This post is to be understood as the continuation of Künstlerroman, Roman à Clef, Muses and Personifications:Some Thoughts in what concerns the presence of the director in his film precisely as the director. It is about the filmmaker who most often comes to my mind when I think of Malick. Would I ever had gotten our friend’s joke so fast without being acquainted with his work? I doubt. I owe him most of my practice with Malick’s kind of idiosyncratic artistic discourse. Who is he? João César Monteiro, more precisely Monteiro as the author of the Trilogy of God: Recollections of the Yellow House, God’s Comedy, The Spousals of God. (And Come and Go, Le Bassin de J. W., but leat’s leave that).



Like Malick, I will also warn my readers. Attention, attenzione: to Caesar what belongs to Caesar and to Malick what belongs to Malick. There is not a glimpse in Monteiro of anything like what is at the heart of Malick’s work, the “Vertigo Project”; Monteiro’s work has a political dimension in absolute strange to Malick’s; it’s richer (than Malick’s nature) in layers of meaning and, like with any true artist’s, resists all too systematic and totalizing interpretations; his are not films mainly about films and made of films, mirror into a mirror and that sort of stuff; last but not least, Monteiro was not even close to the assumed psychopath with whom we are dealing with in this blog. To those not familiar with the director in question, are we understood? Then we can proceed.

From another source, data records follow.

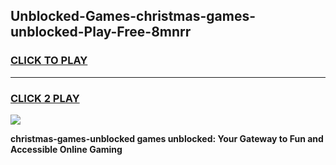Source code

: 
## Unblocked-Games-christmas-games-unblocked-Play-Free-8mnrr
<h3>
<a href="https://premium76.site?title=christmas-games-unblocked&ref=21A">CLICK TO PLAY</a></h3>
<hr>

<h3>
<a href="https://premium76.site?title=christmas-games-unblocked&ref=21A">CLICK 2 PLAY</a>
  
</h3>

<a href="https://premium76.site?title=christmas-games-unblocked&ref=21A"><img src="https://clearcache.store/games.png"></a>


**christmas-games-unblocked games unblocked: Your Gateway to Fun and Accessible Online Gaming**
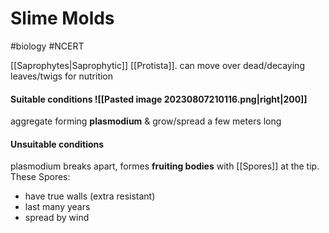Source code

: # Slime Molds
#biology #NCERT 

[[Saprophytes|Saprophytic]] [[Protista]].
can move over dead/decaying leaves/twigs for nutrition

#### Suitable conditions ![[Pasted image 20230807210116.png|right|200]]
aggregate forming **plasmodium** & grow/spread a few meters long

#### Unsuitable conditions
plasmodium breaks apart, formes **fruiting bodies** with [[Spores]] at the tip.
These Spores:
- have true walls (extra resistant)
- last many years
- spread by wind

Why Monteiro comes to my mind? Not so much stories about paradises and paradises lost or the thousand jokes permitted by the name of the director’s persona. Not doubtous epileptic crisis. Not those bed bugs attacking John of God in the middle of the night, even if that had something to do with it too, as I suspect they stand for all the bastards of this world:


“Not even one at last, squashed between my nails squirting blood all over. The cowards only dare to come out in the dark. And even so, they probably come out camouflaged, masked by the dust that gathers in the mouldy corners of the room. l’d put a match to it and set the rotten straw mattress on fire [traveling over the city, toll of the bells], and then l’d joyfully dance over the flames while listening to them ''crack, crack'' popping like chesnuts in the fire.”

The real point is that Monteiro found through John of God a very particular way to speak about his films, about his self-imposed mission through them. The seduction relies in how he managed to do it, direct but not explicitly and never messing up the “comedy” going on (and with immense humor). With Chaplin, Keaton, Tati, Lewis or Allen this is absent, sporadic or accessory. Not with Monteiro, especially in God’s Comedy. Inspired in Godard (Prénom Carmen is alluded), like with Malick, a major influence, he takes to the extreme a game between the character and the director.

Jean Douchet tasting John of Gods creation: « Mais monsieur, votre glace... cest de la merde ! »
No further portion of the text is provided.